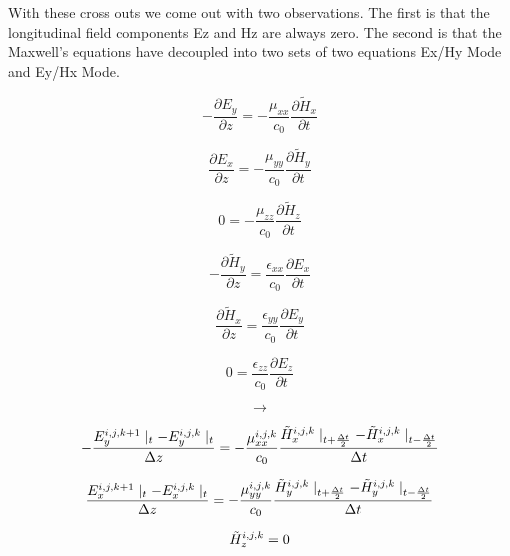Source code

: \documentclass[a4paper,10pt]{article}
\begin{document}
With these cross outs we come out with two observations.  The first is that the longitudinal field components Ez and Hz are always zero.  The second is that the Maxwell's equations have decoupled into two sets of two equations Ex/Hy Mode and Ey/Hx Mode.

\begin{equation*}
  - \frac{\partial E_y}{\partial z} = -\frac{\mu_{xx}}{c_0}\frac{\partial\tilde{H}_x}{\partial t}
\end{equation*}

\begin{equation*}
  \frac{\partial E_x}{\partial z} = -\frac{\mu_{yy}}{c_0}\frac{\partial\tilde{H}_y}{\partial t}
\end{equation*}

\begin{equation*}
  0 = -\frac{\mu_{zz}}{c_0}\frac{\partial\tilde{H}_z}{\partial t}
\end{equation*}

\begin{equation*}
  - \frac{\partial \tilde{H}_y}{\partial z} = \frac{\epsilon_{xx}}{c_0}\frac{\partial E_x}{\partial t}
\end{equation*}

\begin{equation*}
  \frac{\partial \tilde{H}_x}{\partial z} = \frac{\epsilon_{yy}}{c_0}\frac{\partial E_y}{\partial t}
\end{equation*}

\begin{equation*}
  0 = \frac{\epsilon_{zz}}{c_0}\frac{\partial E_z}{\partial t}
\end{equation*}

\[\longrightarrow\]

\begin{equation*}
  - \frac{E_{y}^{i,j,k+1}\mid_{t} - E_{y}^{i,j,k}\mid_{t}}{\Delta z} = -\frac{\mu_{xx}^{i,j,k}}{c_0} \frac{\tilde{H}_{x}^{i,j,k}\mid_{t+\frac  {\Delta t}{2}} - \tilde{H}_{x}^{i,j,k}\mid_{t-\frac{\Delta t}{2}}}{\Delta t}\notag
\end{equation*}

\begin{equation*}
  \frac{E_{x}^{i,j,k+1}\mid_{t} - E_{x}^{i,j,k}\mid_{t}}{\Delta z} = -\frac{\mu_{yy}^{i,j,k}}{c_0} \frac{\tilde{H}_{y}^{i,j,k}\mid_{t+\frac  {\Delta t}{2}} - \tilde{H}_{y}^{i,j,k}\mid_{t-\frac{\Delta t}{2}}}{\Delta t}\notag
\end{equation*}

\begin{equation*}
  \tilde{H}_{z}^{i,j,k} = 0\notag
\end{equation*}
\end{document}
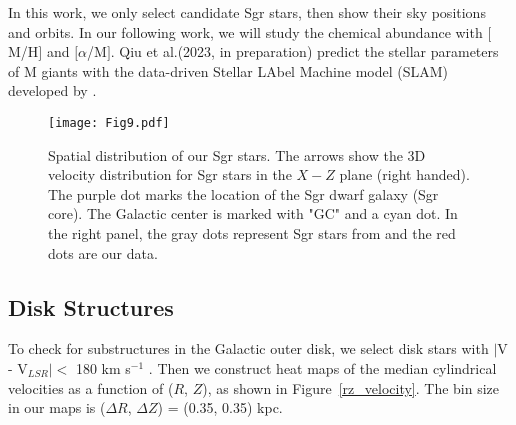 \documentclass[manuscript]{aastex62}
\begin{document}
\begin{CJK*}{UTF8}{gbsn}
In this work, we only select candidate Sgr stars, then show their sky positions and orbits. In our following work, we will study the chemical abundance with $[$M/H$]$ and $[\alpha$/M$]$. Qiu et al.(2023, in preparation) predict the stellar parameters of M giants with the data-driven Stellar LAbel Machine model (SLAM) developed by \citet{2020ApJS..246....9Z}. 

\begin{figure*}
 \centering  
   \texttt{[image: Fig9.pdf]}
   \caption{Spatial distribution of our Sgr stars. The arrows show the 3D velocity distribution for Sgr stars in the $X-Z$ plane (right handed). The purple dot marks the location of the Sgr dwarf galaxy (Sgr core). The Galactic center is marked with "GC" and a cyan dot. In the right panel, the gray dots represent Sgr stars from \citet{2019ApJ...886..154Y} and the red dots are our data.}
   \label{sgr}
\end{figure*}

\subsection{Disk Structures}

To check for substructures in the Galactic outer disk, we select disk stars with $\mid$V - V$_{LSR} \mid <$ 180 km s$^{-1}$ \citep{2004AJ....128.1177V, 2009MNRAS.399.1145S}. Then we construct heat maps of the median cylindrical velocities as a function of ($R$, $Z$), as shown in Figure~\ref{rz_velocity}. The bin size in our maps is ($\Delta R$, $\Delta Z$) = (0.35, 0.35) kpc.


\end{CJK*}
\end{document}
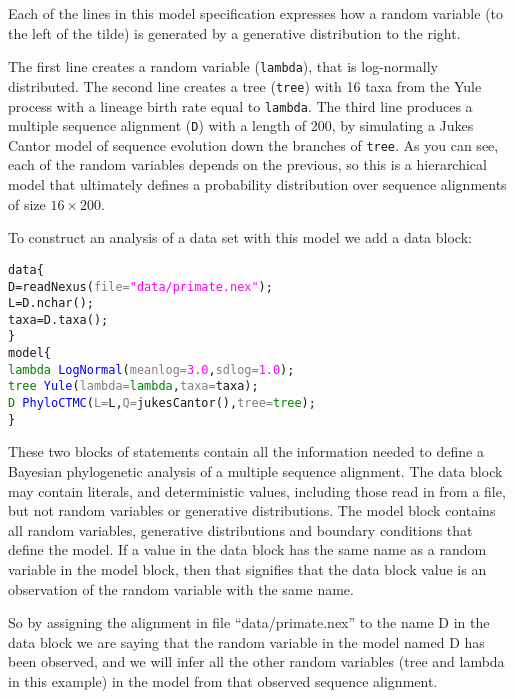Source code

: \documentclass[10pt,letterpaper,table]{article}
\begin{document}
Each of the lines in this model specification expresses how a random
variable (to the left of the tilde) is generated by a generative
distribution to the right.

The first line creates a random variable (\texttt{lambda}), that is
log-normally distributed.
The second line creates a tree (\texttt{tree}) with 16 taxa from the
Yule process with a lineage birth rate equal to \texttt{lambda}.
The third line produces a multiple sequence alignment (\texttt{D})
with a length of 200, by simulating a Jukes Cantor model of sequence
evolution down the branches of  \texttt{tree}.
As you can see, each of the random variables depends on the previous,
so this is a hierarchical model that ultimately defines a probability
distribution over sequence alignments of size $16 \times 200$.

To construct an analysis of a data set with this model we add a data block:

{\small
\begin{alltt}
data \{
  D = \textcolor{magenta!80!black}{readNexus}(\textcolor{gray}{file=}\textcolor{magenta}{"data/primate.nex"});
  L = D.\textcolor{magenta!80!black}{nchar}();
  taxa = D.\textcolor{magenta!80!black}{taxa}();
\}
model \{
  \textcolor{green}{lambda} ~ \textcolor{blue}{LogNormal}(\textcolor{gray}{meanlog=}\textcolor{magenta}{3.0}, \textcolor{gray}{sdlog=}\textcolor{magenta}{1.0});
  \textcolor{green}{tree} ~ \textcolor{blue}{Yule}(\textcolor{gray}{lambda=}\textcolor{green}{lambda}, \textcolor{gray}{taxa=}taxa);
  \textcolor{green}{D} ~ \textcolor{blue}{PhyloCTMC}(\textcolor{gray}{L=}L, \textcolor{gray}{Q=}\textcolor{magenta!80!black}{jukesCantor}(), \textcolor{gray}{tree=}\textcolor{green}{tree});
\}
\end{alltt}}

These two blocks of statements contain all the information needed to define
a Bayesian phylogenetic analysis of a multiple sequence alignment.
The data block may contain literals, and deterministic values, including those read in from a file, but not random variables or generative distributions.
The model block contains all random variables, generative distributions and boundary conditions that define the model.
If a value in the data block has the same name as a random variable in the model block, then that signifies that the data block value is an observation of the random variable with the same name.


So by assigning the alignment in file
``data/primate.nex'' to the name D in the data block we are saying that the random variable in the model named D has
been observed, and we will infer all the other random variables
(tree and lambda in this example) in the model from that observed sequence alignment.
\end{document}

-------------------------

• _Problem details_: A single number is the whole answer: how many lines in the data above hold the string "size".

• _Answer to this problem_: 2